For every line in the data below that contains "label", copy the line.

++++++++++++++++++++

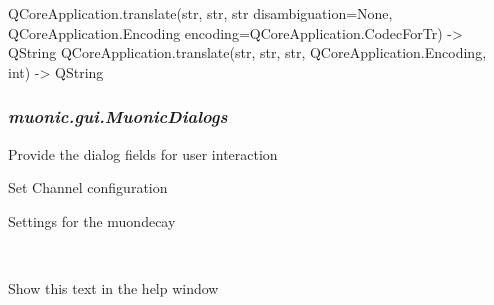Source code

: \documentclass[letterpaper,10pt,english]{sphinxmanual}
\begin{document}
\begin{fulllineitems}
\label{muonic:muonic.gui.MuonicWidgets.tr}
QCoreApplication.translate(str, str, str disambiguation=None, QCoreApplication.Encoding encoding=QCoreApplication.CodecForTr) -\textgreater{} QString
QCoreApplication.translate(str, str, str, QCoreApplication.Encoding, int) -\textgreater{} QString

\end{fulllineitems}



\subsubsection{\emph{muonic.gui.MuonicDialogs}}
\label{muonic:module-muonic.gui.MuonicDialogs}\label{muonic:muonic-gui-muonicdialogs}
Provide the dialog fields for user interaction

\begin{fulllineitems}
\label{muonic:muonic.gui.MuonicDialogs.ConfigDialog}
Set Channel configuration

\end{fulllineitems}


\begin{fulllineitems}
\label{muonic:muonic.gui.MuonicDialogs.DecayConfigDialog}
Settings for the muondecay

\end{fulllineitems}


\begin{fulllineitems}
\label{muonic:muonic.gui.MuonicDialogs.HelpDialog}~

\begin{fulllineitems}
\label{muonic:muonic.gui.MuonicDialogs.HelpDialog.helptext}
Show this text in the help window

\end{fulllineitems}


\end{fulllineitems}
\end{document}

++++++++++++++++++++

EXERCISE ANSWER
\label{muonic:muonic.gui.MuonicWidgets.tr}
\label{muonic:module-muonic.gui.MuonicDialogs}\label{muonic:muonic-gui-muonicdialogs}
\label{muonic:muonic.gui.MuonicDialogs.ConfigDialog}
\label{muonic:muonic.gui.MuonicDialogs.DecayConfigDialog}
\label{muonic:muonic.gui.MuonicDialogs.HelpDialog}~
\label{muonic:muonic.gui.MuonicDialogs.HelpDialog.helptext}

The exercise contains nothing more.